(Records from a collection)
———
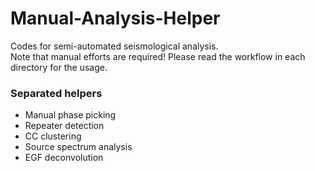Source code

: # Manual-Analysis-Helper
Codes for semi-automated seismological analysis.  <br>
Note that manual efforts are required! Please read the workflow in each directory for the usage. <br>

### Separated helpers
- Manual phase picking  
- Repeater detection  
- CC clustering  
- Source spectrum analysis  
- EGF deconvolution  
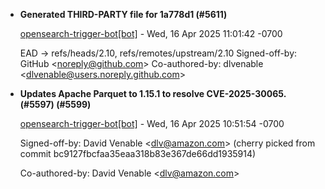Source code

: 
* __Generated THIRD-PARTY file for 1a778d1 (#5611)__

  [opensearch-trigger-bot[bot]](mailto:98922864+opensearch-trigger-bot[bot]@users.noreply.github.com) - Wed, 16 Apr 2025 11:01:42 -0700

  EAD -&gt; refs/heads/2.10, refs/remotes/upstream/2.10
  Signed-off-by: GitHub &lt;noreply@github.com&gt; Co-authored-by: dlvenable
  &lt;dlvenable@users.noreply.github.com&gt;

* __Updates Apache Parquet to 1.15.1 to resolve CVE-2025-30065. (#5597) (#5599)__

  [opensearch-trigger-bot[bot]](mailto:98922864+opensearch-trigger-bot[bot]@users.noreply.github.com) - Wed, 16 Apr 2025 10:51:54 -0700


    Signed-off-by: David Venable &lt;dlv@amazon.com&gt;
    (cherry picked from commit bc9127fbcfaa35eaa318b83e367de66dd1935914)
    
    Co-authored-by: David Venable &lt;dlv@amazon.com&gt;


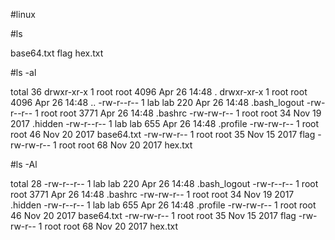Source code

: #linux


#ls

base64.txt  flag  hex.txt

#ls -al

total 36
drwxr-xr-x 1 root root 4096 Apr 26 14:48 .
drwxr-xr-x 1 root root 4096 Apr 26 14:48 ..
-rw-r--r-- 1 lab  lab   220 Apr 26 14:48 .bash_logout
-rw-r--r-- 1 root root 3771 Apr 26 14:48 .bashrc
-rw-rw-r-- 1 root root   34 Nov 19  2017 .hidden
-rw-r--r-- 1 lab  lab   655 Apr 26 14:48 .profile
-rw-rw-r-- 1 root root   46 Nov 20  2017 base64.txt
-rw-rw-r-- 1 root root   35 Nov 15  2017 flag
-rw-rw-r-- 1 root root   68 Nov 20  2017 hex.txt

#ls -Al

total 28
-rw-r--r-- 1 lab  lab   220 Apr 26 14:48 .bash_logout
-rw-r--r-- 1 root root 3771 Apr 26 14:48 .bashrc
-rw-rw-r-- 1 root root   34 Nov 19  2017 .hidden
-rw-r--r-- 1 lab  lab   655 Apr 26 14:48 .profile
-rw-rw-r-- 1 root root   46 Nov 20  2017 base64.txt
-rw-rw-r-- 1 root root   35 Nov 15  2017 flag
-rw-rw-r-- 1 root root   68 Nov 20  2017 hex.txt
———
Only the number is needed. Say how many lines of the entries contain "authored".

2